[Foundation-l] Wikipedia tracks user behaviour via third party companies #2

Tisza Gergő gtisza at gmail.com
Fri Jun 5 23:12:34 UTC 2009

Aryeh Gregor <Simetrical+wikilist at ...> writes:
> I believe the major problems with the script are
> 1) It sent data to a server not directly controlled by the Wikimedia
> Foundation.  No personally identifiable information should be sent in
> bulk to any non-Wikimedia server.  Operation of any server hosting
> significant amounts of sensitive information must be directly and
> immediately accountable to Wikimedia's normal chain of command.

I don't think thats reasonable. WikiMiniAtlas, for example, is hosted by WM-DE,
thus every time it is used, IP data is sent to a non-WMF server. (Users have to
click to load it, but it is linked from every page that has coordinates, so it
can be considered bulk. And when it gets replaced with OSM, static map snippets
will be loaded by default from a WM-DE-owned cache server, if I understand the
setup correctly.)

Of course, there should be *some* limit on what servers can receive data. As I
said, the obvious choice for me would be to tie it to chapters (maybe it could
even be included in the chapter agreement?). That, and maybe WMF staff should
have root access for emergencies?
> 2) This use of data was not specifically authorized by the Wikimedia
> Foundation, via either the Board or appropriate officers.  Peter may
> be a checkuser, but that gives him authorization only to use checkuser
> functions, not to collect or harvest other types of data.  As has been
> noted, the data collected includes much more than checkusers can
> access in the course of using their checkuser rights.

Agreed. So consider this as a request for authorization :)

> Last I heard, Erik Zachte is working on improved statistics for all
> Wikimedia projects.  These are running on Wikimedia servers and
> specifically approved by Wikimedia.  It seems like the best course of
> action would be for people to point out what they think is lacking in
> his statistics, and perhaps offer to help improve them.

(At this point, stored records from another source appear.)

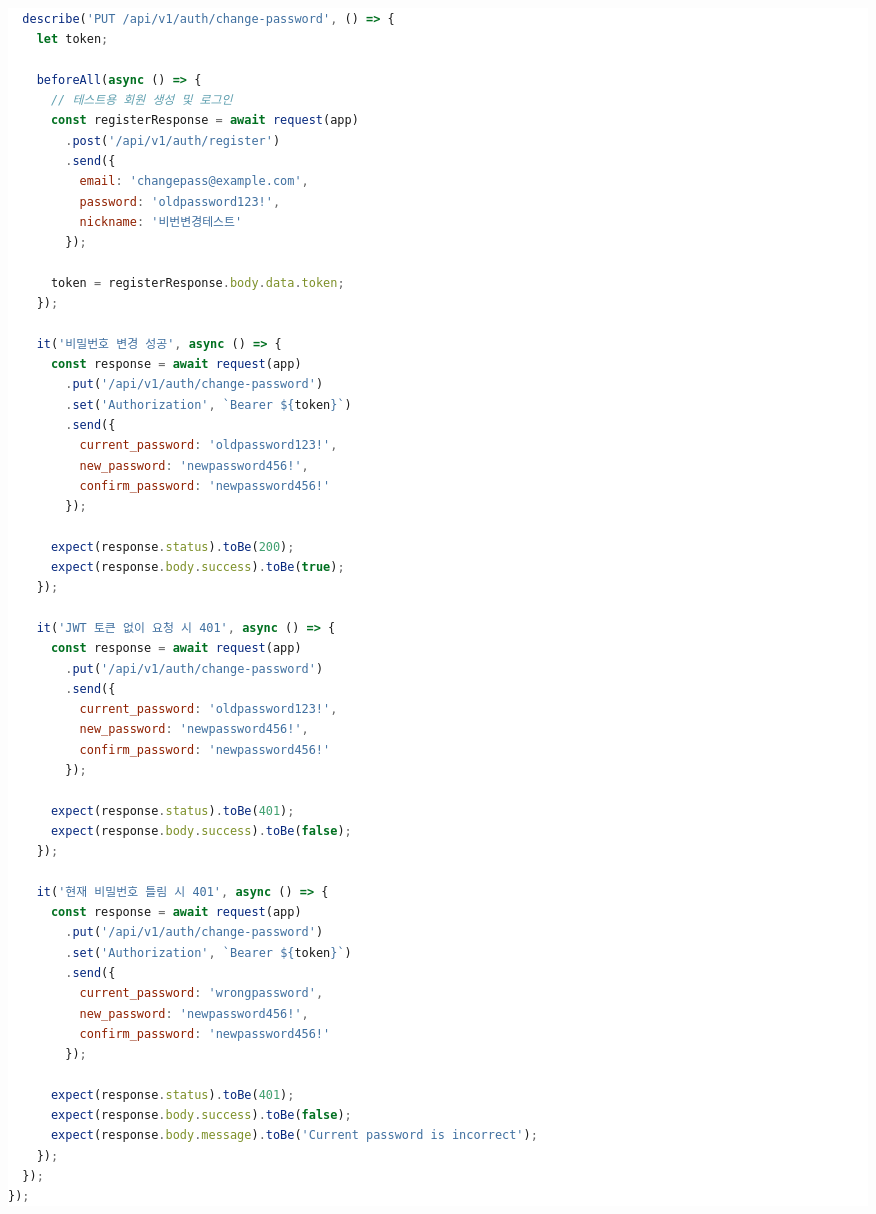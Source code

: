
 ```javascript
  describe('PUT /api/v1/auth/change-password', () => {
    let token;

    beforeAll(async () => {
      // 테스트용 회원 생성 및 로그인
      const registerResponse = await request(app)
        .post('/api/v1/auth/register')
        .send({
          email: 'changepass@example.com',
          password: 'oldpassword123!',
          nickname: '비번변경테스트'
        });

      token = registerResponse.body.data.token;
    });

    it('비밀번호 변경 성공', async () => {
      const response = await request(app)
        .put('/api/v1/auth/change-password')
        .set('Authorization', `Bearer ${token}`)
        .send({
          current_password: 'oldpassword123!',
          new_password: 'newpassword456!',
          confirm_password: 'newpassword456!'
        });

      expect(response.status).toBe(200);
      expect(response.body.success).toBe(true);
    });

    it('JWT 토큰 없이 요청 시 401', async () => {
      const response = await request(app)
        .put('/api/v1/auth/change-password')
        .send({
          current_password: 'oldpassword123!',
          new_password: 'newpassword456!',
          confirm_password: 'newpassword456!'
        });

      expect(response.status).toBe(401);
      expect(response.body.success).toBe(false);
    });

    it('현재 비밀번호 틀림 시 401', async () => {
      const response = await request(app)
        .put('/api/v1/auth/change-password')
        .set('Authorization', `Bearer ${token}`)
        .send({
          current_password: 'wrongpassword',
          new_password: 'newpassword456!',
          confirm_password: 'newpassword456!'
        });

      expect(response.status).toBe(401);
      expect(response.body.success).toBe(false);
      expect(response.body.message).toBe('Current password is incorrect');
    });
  });
});
```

Certainly, but that in itself is no reason not to have another system for the
time being. It is not unheard of that developement of new features get delayed
by a few years :) We have a working system in place; I don't think it should be
removed just becuase there will be a better one at some indefinite point in
time. It can removed at that time just as well.

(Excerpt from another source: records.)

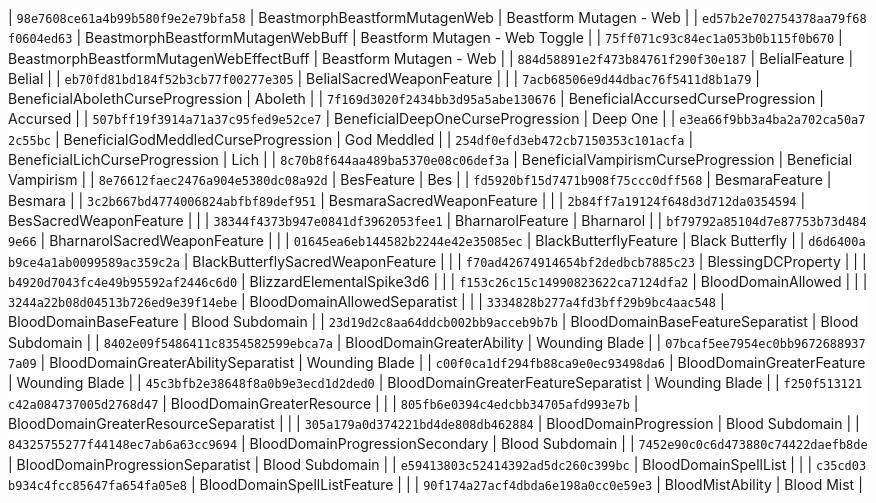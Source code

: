 | `98e7608ce61a4b99b580f9e2e79bfa58` | BeastmorphBeastformMutagenWeb | Beastform Mutagen - Web |
| `ed57b2e702754378aa79f68f0604ed63` | BeastmorphBeastformMutagenWebBuff | Beastform Mutagen - Web Toggle |
| `75ff071c93c84ec1a053b0b115f0b670` | BeastmorphBeastformMutagenWebEffectBuff | Beastform Mutagen - Web |
| `884d58891e2f473b84761f290f30e187` | BelialFeature | Belial |
| `eb70fd81bd184f52b3cb77f00277e305` | BelialSacredWeaponFeature |  |
| `7acb68506e9d44dbac76f5411d8b1a79` | BeneficialAbolethCurseProgression | Aboleth |
| `7f169d3020f2434bb3d95a5abe130676` | BeneficialAccursedCurseProgression | Accursed |
| `507bff19f3914a71a37c95fed9e52ce7` | BeneficialDeepOneCurseProgression | Deep One |
| `e3ea66f9bb3a4ba2a702ca50a72c55bc` | BeneficialGodMeddledCurseProgression | God Meddled |
| `254df0efd3eb472cb7150353c101acfa` | BeneficialLichCurseProgression | Lich |
| `8c70b8f644aa489ba5370e08c06def3a` | BeneficialVampirismCurseProgression | Beneficial Vampirism |
| `8e76612faec2476a904e5380dc08a92d` | BesFeature | Bes |
| `fd5920bf15d7471b908f75ccc0dff568` | BesmaraFeature | Besmara |
| `3c2b667bd4774006824abfbf89def951` | BesmaraSacredWeaponFeature |  |
| `2b84ff7a19124f648d3d712da0354594` | BesSacredWeaponFeature |  |
| `38344f4373b947e0841df3962053fee1` | BharnarolFeature | Bharnarol |
| `bf79792a85104d7e87753b73d4849e66` | BharnarolSacredWeaponFeature |  |
| `01645ea6eb144582b2244e42e35085ec` | BlackButterflyFeature | Black Butterfly |
| `d6d6400ab9ce4a1ab0099589ac359c2a` | BlackButterflySacredWeaponFeature |  |
| `f70ad42674914654bf2dedbcb7885c23` | BlessingDCProperty |  |
| `b4920d7043fc4e49b95592af2446c6d0` | BlizzardElementalSpike3d6 |  |
| `f153c26c15c14990823622ca7124dfa2` | BloodDomainAllowed |  |
| `3244a22b08d04513b726ed9e39f14ebe` | BloodDomainAllowedSeparatist |  |
| `3334828b277a4fd3bff29b9bc4aac548` | BloodDomainBaseFeature | Blood Subdomain |
| `23d19d2c8aa64ddcb002bb9acceb9b7b` | BloodDomainBaseFeatureSeparatist | Blood Subdomain |
| `8402e09f5486411c8354582599ebca7a` | BloodDomainGreaterAbility | Wounding Blade |
| `07bcaf5ee7954ec0bb96726889377a09` | BloodDomainGreaterAbilitySeparatist | Wounding Blade |
| `c00f0ca1df294fb88ca9e0ec93498da6` | BloodDomainGreaterFeature | Wounding Blade |
| `45c3bfb2e38648f8a0b9e3ecd1d2ded0` | BloodDomainGreaterFeatureSeparatist | Wounding Blade |
| `f250f513121c42a084737005d2768d47` | BloodDomainGreaterResource |  |
| `805fb6e0394c4edcbb34705afd993e7b` | BloodDomainGreaterResourceSeparatist |  |
| `305a179a0d374221bd4de808db462884` | BloodDomainProgression | Blood Subdomain |
| `84325755277f44148ec7ab6a63cc9694` | BloodDomainProgressionSecondary | Blood Subdomain |
| `7452e90c0c6d473880c74422daefb8de` | BloodDomainProgressionSeparatist | Blood Subdomain |
| `e59413803c52414392ad5dc260c399bc` | BloodDomainSpellList |  |
| `c35cd03b934c4fcc85647fa654fa05e8` | BloodDomainSpellListFeature |  |
| `90f174a27acf4dbda6e198a0cc0e59e3` | BloodMistAbility | Blood Mist |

As for statistics-related feature requests, I would have quite a few :) Unique
visits/visitors, referrer data, country/browser/OS distribution (I seem to
recall seeing something like this in Erik's stats, but I can't find it now),
breakdown by action and by user group, search term statistics (without the
wikistics.falsicon.de JS hack), gadget usage data. An API would also be nice (so
that for example a user script can query the data for all internal links on the
page, and show a colormap - it would be a nice tool for designing the layouts of

(It would be somewhat unfair to say Erik's starts are lacking these, since our
stat can't measure most of them either. What I would miss most would be visitor
counts and browser distribution. Also, I think stats.grok.se and
wikistics.falsicon.de give slightly incorrect page view results because they
don't take redirects and special pages into account.)